Test Credit Card Number Generator (Luhn-Valid)
Generate test credit card numbers for payment-flow development. Numbers pass Luhn validation (so client-side checks won’t reject them) but come from sandbox BIN ranges — they’re rejected by real payment processors and won’t accidentally authorize charges. Includes the published Stripe / Adyen / Braintree test cards alongside randomly-generated valid sandbox numbers.
Published test cards (Stripe, Adyen, Braintree)
How to use the Test Credit Card Number Generator (Luhn-Valid)
Pick a brand and count. Generated numbers start with the brand’s sandbox BIN (Visa: 4242 prefix), get random middle digits, and end with a calculated Luhn check digit. Each row includes a randomly-generated CVV and expiry that pass syntactic validation. Use these in your dev environment’s payment forms to test the happy path without making real charges.
The published test cards table lists the official sandbox numbers from major processors with their special behaviors (always succeed, always decline, requires 3DS challenge, etc.).
About Test Credit Card Number Generator (Luhn-Valid)

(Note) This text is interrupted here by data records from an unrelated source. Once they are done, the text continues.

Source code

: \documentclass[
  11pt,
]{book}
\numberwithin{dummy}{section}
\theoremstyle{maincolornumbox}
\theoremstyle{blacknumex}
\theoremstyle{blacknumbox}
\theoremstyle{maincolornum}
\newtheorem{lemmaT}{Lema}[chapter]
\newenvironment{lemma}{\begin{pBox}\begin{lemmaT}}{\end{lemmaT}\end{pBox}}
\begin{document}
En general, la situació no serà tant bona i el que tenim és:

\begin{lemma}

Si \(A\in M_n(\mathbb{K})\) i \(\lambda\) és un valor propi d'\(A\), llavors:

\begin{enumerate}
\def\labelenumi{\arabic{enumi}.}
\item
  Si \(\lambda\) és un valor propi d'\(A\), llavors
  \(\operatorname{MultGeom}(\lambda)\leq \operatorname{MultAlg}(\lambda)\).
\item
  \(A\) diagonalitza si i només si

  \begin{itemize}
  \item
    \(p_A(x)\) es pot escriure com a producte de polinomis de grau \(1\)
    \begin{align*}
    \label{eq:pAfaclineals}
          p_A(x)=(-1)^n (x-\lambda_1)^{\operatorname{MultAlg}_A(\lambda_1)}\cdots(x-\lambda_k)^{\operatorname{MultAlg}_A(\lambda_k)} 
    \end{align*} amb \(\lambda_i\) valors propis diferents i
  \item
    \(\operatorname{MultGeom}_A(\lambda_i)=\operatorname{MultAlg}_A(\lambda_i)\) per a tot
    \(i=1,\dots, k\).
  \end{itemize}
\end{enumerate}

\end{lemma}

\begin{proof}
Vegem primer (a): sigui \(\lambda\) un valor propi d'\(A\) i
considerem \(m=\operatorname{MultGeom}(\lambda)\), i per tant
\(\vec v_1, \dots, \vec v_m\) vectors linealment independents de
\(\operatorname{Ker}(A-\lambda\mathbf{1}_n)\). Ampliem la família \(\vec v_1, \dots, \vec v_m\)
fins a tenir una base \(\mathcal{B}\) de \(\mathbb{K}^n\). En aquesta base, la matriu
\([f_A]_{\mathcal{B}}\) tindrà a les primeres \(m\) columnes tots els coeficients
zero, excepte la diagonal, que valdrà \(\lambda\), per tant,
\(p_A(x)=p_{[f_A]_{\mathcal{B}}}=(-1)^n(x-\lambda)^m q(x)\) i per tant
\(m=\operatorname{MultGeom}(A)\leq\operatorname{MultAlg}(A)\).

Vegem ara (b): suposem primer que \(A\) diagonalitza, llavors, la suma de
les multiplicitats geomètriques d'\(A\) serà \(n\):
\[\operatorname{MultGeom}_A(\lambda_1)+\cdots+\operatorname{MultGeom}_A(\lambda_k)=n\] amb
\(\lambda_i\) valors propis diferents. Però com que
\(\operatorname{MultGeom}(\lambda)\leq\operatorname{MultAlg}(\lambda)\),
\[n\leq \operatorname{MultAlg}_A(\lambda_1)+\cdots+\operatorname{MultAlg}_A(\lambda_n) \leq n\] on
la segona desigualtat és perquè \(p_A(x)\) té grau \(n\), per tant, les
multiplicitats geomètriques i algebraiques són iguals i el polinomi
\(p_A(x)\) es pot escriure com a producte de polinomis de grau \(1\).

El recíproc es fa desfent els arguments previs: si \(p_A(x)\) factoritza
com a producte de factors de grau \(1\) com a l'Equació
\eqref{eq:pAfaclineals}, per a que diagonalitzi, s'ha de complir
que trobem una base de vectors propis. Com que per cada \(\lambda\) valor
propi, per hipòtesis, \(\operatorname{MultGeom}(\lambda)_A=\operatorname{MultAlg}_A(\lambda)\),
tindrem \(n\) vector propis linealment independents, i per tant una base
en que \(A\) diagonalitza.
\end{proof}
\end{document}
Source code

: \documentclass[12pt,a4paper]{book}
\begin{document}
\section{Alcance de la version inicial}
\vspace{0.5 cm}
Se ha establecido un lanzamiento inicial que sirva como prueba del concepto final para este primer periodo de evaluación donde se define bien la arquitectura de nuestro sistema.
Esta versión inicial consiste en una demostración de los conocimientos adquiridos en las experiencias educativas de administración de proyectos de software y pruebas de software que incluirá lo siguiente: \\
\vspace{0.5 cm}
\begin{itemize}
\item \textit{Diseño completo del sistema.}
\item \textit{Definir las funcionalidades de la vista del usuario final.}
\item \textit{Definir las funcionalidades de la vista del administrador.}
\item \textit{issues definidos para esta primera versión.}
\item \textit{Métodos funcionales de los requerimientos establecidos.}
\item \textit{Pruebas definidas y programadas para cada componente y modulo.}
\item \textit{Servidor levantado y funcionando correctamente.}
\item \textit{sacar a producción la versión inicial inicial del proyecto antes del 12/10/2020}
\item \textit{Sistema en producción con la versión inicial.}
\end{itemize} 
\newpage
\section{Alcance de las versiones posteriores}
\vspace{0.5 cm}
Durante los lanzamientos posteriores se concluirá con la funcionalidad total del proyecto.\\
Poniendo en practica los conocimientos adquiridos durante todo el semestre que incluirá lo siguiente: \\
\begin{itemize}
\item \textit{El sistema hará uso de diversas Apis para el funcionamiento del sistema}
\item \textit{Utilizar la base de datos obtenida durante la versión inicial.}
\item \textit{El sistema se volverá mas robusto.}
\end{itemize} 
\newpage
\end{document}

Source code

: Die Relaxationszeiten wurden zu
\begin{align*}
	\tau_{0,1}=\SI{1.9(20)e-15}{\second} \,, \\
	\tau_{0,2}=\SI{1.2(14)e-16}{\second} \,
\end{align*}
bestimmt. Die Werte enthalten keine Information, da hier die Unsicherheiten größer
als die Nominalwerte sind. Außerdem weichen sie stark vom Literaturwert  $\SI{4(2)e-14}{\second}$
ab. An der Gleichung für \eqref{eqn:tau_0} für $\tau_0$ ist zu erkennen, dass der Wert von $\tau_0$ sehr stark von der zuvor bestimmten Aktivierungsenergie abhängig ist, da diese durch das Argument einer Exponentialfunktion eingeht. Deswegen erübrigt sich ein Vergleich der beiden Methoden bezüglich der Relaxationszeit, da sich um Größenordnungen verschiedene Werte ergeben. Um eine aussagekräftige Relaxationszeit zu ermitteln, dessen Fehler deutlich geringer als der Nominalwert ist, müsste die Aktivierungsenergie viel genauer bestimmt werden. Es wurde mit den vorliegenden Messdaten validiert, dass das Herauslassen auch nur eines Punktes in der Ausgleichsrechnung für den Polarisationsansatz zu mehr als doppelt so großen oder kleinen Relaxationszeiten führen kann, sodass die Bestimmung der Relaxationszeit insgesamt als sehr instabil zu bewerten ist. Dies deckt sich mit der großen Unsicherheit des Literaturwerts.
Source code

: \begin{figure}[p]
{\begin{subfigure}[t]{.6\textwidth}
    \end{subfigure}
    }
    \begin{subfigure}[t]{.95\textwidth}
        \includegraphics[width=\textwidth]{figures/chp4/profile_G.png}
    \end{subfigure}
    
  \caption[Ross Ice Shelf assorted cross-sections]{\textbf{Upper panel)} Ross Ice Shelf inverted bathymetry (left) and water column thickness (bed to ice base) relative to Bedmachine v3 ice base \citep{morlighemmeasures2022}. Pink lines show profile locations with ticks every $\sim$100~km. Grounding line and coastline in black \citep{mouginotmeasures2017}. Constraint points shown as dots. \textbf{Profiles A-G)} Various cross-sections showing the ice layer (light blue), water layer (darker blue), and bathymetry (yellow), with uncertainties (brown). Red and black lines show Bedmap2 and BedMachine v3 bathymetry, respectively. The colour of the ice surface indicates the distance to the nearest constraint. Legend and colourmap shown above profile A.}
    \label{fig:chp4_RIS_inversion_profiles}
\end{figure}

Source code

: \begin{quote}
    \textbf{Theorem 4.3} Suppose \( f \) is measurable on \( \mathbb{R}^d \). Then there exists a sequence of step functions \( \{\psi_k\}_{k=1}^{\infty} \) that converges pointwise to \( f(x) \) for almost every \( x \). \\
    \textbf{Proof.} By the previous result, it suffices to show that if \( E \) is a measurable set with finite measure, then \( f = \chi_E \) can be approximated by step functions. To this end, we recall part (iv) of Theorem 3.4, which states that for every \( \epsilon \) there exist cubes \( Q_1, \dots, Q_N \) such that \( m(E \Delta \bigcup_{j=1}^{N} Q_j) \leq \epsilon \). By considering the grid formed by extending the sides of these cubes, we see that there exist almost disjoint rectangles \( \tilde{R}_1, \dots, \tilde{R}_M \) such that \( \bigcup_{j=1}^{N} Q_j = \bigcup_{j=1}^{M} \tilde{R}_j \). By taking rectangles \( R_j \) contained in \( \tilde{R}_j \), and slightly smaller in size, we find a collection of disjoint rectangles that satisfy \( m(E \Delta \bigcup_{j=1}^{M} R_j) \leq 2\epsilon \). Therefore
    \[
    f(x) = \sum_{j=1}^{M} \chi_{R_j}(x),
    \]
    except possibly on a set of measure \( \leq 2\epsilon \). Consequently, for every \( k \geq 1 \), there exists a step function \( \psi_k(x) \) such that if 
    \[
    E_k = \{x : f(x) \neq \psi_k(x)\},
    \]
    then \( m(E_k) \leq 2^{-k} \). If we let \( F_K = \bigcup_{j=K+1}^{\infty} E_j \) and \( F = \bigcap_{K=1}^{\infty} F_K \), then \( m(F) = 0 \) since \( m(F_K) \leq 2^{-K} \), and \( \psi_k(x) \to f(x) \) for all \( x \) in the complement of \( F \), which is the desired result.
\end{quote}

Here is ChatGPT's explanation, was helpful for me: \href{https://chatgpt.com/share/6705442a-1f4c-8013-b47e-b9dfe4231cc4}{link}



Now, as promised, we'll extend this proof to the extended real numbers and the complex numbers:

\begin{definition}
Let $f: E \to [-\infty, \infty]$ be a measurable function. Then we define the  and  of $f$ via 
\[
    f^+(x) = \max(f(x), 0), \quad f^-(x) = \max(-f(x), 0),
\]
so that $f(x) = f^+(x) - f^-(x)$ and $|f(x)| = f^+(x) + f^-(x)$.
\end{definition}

Payment processors maintain reserved card-number ranges (BINs) that pass all client-side validation but are rejected at the network layer. Stripe’s 4242 4242 4242 4242 is the most famous — it passes Luhn, looks like a real Visa, and is recognized by every Stripe SDK as a test card that always succeeds. Other test BINs trigger specific scenarios: 4000 0000 0000 0002 always declines, 4000 0027 6000 3184 triggers 3D Secure, 4000 0000 0000 9995 simulates insufficient funds.
This generator emits two kinds of numbers: (1) random Luhn-valid numbers in the sandbox BIN ranges, useful for filling forms with novel-looking but harmless card numbers; (2) the canonical published test cards from Stripe, Adyen, Braintree, etc., with their documented behaviors. For most dev workflows, the published cards are what you want — they trigger predictable backend responses.
Common use cases
- E-commerce checkout dev — test success, decline, 3DS, refund flows.
- Form validation testing — confirm Luhn checks pass on real-looking input.
- Demo / training data — populate sample order data with valid-looking card numbers.
- QA test fixtures — deterministic test data for payment integration tests.